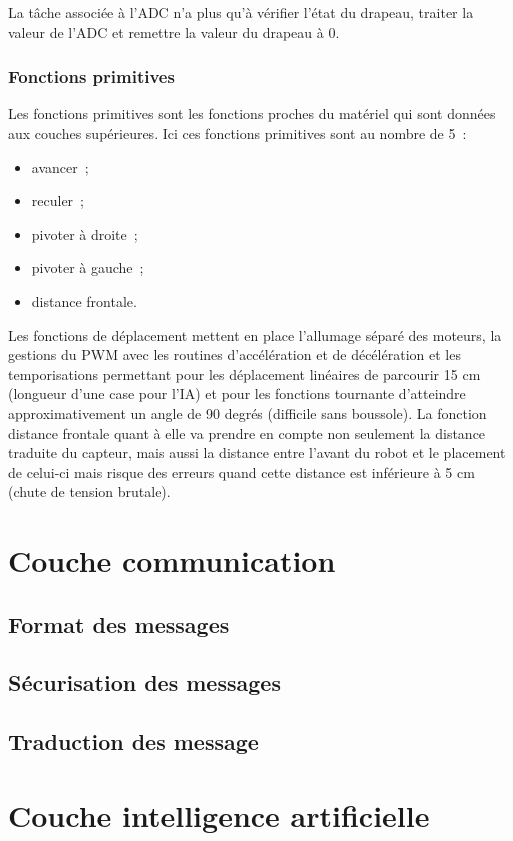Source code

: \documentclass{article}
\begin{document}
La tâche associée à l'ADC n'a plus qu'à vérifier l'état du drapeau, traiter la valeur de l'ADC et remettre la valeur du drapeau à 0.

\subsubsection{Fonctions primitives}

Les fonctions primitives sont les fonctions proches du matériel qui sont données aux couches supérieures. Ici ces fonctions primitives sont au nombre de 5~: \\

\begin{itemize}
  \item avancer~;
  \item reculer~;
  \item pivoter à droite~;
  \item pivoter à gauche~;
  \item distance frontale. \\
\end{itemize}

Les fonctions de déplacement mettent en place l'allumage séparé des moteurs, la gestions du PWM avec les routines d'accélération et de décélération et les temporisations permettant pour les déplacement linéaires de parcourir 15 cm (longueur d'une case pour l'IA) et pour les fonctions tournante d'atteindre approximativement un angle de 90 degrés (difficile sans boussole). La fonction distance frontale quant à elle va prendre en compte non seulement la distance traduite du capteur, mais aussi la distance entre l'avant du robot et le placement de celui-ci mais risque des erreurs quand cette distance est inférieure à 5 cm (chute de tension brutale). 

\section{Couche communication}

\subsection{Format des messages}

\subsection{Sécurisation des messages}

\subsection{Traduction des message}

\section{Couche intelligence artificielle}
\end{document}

=== AIM OF THE EXERCISE ===
Give the number of lines above in which the word "primitives" appears, and nothing more.

=== TASK RESPONSE ===
2